佐藤龍之介のスペイン現地評価 苦境のバレンシアでサポーターは「持ち味をもっと発揮してほしい」
今季バレンシアに加入した佐藤龍之介は開幕戦でラ・リーガデビューを果たし、第4節までの全試合に出場している。
現地ではどういう評価なのか? 今回は、過去にスペインで最も有名なサッカー番組『エル・チリンギート・デ・フゴネス』やスポーツ番組『ラ・セクスタ・ノティシアス』でバレンシアの情報を提供し、現在はバレンシア州の公共放送局『ア・プント』でクラブの番記者を務め、クラブの地元メディア『スーペルデポルテ』にも記事を寄稿しているヘルマン・ムニョス・レオン記者に、バレンシアが佐藤を獲得した理由やここまでのパフォーマンスなどについて分析してもらった。
【短期間でサポーターを魅了】
9月6日に王者バルセロナをホームに迎えたラ・リーガ第4節で、バレンシアデビュー後初のベンチスタートを経験した佐藤龍之介は、0-3で苦戦する後半17分に投入されてチームを救うべく奮闘したが、健闘虚しくチームは0-5の大敗を喫した。
ラ・リーガ開幕4試合すべてに出場している佐藤龍之介 photo by Getty Imagesこの記事に関連する写真を見る 4試合で1分け3敗とバレンシアは非常に厳しい状況に陥っているが、サポーターは佐藤がチームに希望をもたらす可能性を見出している。加入直後のプレシーズンでは、デビュー戦となったエルデンセ戦のゴラッソで才能の片鱗を示して観衆を驚嘆させ、エルクレス戦でもすばらしいゴールを記録し、短期間でサポーターを魅了する存在となった。
2026年7月7日、バレンシアはFC東京から佐藤を獲得したことを正式発表した。移籍金として約400万ユーロ(約7億2000万円)を支払い、2031年6月30日までの5年契約を締結した。これにより佐藤は、100年以上の歴史があるバレンシアのトップチームでプレーする初の日本人選手となったのだ(※過去に指宿洋史がBチームに所属)。
これはクラブにとっての大きな賭けのひとつだと捉えられ、現地で知る者がほとんどいない弱冠19歳の日本人選手の加入は、多くのサポーターや地元メディアを驚かせる出来事だった。

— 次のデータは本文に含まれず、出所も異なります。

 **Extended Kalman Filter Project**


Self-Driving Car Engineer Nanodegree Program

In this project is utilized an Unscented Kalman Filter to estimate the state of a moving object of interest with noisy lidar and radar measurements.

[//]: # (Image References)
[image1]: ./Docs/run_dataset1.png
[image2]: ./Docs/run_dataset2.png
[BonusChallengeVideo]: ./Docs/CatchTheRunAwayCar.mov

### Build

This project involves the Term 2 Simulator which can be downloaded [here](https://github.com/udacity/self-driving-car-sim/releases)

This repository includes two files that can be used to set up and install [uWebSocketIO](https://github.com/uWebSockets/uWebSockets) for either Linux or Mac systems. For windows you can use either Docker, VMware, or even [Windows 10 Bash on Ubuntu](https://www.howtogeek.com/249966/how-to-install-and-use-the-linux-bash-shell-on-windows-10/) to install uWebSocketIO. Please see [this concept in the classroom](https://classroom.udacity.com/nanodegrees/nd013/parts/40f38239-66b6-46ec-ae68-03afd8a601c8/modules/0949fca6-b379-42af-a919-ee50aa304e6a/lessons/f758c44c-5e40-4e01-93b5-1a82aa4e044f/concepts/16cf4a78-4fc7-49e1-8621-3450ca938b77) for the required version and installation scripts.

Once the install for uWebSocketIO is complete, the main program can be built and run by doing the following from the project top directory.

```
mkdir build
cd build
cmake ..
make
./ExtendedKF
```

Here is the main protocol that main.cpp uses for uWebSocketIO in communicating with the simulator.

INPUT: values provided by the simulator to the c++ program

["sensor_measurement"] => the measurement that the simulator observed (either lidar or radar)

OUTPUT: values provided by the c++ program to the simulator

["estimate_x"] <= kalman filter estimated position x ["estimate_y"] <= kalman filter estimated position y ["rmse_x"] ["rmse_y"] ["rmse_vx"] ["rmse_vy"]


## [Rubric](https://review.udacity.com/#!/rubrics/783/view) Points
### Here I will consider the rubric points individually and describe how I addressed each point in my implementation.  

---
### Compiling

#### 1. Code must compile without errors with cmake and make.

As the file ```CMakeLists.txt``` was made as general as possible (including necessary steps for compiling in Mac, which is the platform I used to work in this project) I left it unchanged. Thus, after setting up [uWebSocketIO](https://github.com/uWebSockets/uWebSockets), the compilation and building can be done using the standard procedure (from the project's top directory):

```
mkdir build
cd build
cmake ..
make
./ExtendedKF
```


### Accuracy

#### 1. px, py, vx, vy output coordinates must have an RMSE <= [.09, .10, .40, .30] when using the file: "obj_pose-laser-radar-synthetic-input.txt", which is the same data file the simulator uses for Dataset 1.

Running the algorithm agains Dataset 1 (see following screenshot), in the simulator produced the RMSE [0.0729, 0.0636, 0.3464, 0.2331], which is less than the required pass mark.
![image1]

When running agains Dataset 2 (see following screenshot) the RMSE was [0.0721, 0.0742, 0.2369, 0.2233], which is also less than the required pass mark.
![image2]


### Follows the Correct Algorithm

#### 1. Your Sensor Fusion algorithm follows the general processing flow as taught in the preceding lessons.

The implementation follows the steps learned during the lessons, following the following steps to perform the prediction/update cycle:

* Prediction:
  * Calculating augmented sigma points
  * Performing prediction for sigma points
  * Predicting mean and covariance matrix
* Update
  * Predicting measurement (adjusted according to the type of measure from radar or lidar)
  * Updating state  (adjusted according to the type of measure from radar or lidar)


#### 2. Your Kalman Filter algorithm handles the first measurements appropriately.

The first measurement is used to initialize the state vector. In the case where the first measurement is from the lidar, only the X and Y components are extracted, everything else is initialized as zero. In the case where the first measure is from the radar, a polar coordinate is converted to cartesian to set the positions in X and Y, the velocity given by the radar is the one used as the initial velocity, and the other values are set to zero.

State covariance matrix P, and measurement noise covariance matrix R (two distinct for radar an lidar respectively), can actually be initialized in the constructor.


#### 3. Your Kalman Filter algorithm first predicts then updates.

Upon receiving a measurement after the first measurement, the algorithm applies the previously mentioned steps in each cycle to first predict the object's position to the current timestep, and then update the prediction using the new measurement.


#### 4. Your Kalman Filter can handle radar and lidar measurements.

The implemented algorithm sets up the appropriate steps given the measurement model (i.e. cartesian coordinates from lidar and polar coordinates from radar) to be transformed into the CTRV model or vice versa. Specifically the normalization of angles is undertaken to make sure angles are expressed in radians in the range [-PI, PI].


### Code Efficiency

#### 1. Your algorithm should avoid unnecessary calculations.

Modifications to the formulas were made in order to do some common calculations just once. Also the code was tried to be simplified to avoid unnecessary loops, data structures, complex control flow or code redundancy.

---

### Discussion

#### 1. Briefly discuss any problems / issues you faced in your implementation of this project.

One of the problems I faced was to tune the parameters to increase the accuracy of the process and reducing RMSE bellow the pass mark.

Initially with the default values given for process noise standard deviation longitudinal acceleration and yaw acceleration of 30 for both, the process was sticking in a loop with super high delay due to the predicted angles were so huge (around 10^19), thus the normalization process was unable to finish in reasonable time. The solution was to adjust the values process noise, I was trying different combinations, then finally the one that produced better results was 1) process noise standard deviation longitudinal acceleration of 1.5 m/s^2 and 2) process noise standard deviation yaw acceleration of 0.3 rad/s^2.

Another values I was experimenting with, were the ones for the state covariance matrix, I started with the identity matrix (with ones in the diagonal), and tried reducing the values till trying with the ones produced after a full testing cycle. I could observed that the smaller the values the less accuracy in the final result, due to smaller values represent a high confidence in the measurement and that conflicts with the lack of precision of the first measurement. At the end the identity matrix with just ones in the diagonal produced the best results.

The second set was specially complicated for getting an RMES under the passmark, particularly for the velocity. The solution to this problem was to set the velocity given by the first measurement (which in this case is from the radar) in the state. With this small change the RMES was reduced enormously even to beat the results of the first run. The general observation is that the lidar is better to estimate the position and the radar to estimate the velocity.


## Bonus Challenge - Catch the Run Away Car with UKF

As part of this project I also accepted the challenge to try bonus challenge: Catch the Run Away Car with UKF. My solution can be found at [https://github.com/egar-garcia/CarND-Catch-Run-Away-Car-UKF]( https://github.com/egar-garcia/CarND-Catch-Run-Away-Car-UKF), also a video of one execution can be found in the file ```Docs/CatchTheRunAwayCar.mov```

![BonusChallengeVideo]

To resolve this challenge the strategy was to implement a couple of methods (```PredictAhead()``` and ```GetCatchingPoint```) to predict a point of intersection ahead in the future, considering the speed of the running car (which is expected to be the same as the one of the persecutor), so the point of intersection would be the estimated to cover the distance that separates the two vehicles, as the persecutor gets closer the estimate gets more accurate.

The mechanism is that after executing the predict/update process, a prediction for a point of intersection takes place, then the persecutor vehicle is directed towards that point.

この移籍の背景には、世界各国のリーグから将来性豊かな若手選手を発掘するというバレンシアの考えがある。この新たな戦略は、フットボールCEOを務めるロン・グーレイ氏とスカウティングディレクターのリサンドロ・イセイ氏が率いるスポーツ運営方針の重要な柱のひとつだ。要するに、若手有望株の発掘と、欧州以外の市場への進出を組み合わせたバレンシアの新たな戦略なのである。
当初、ビザ問題で開幕に間に合わない可能性があったが、最終的にクラブが時間内に全問題を解決。これにより、ラ・リーガ開幕からの4試合(セルタ、ベティス、デポルティーボ、バルセロナ)すべてに出場し、出場時間はチーム内で上位の計235分。最初の3試合は先発で、フル出場1回、シュート2本、ファウル2回、イエローカード1枚という成績を残している。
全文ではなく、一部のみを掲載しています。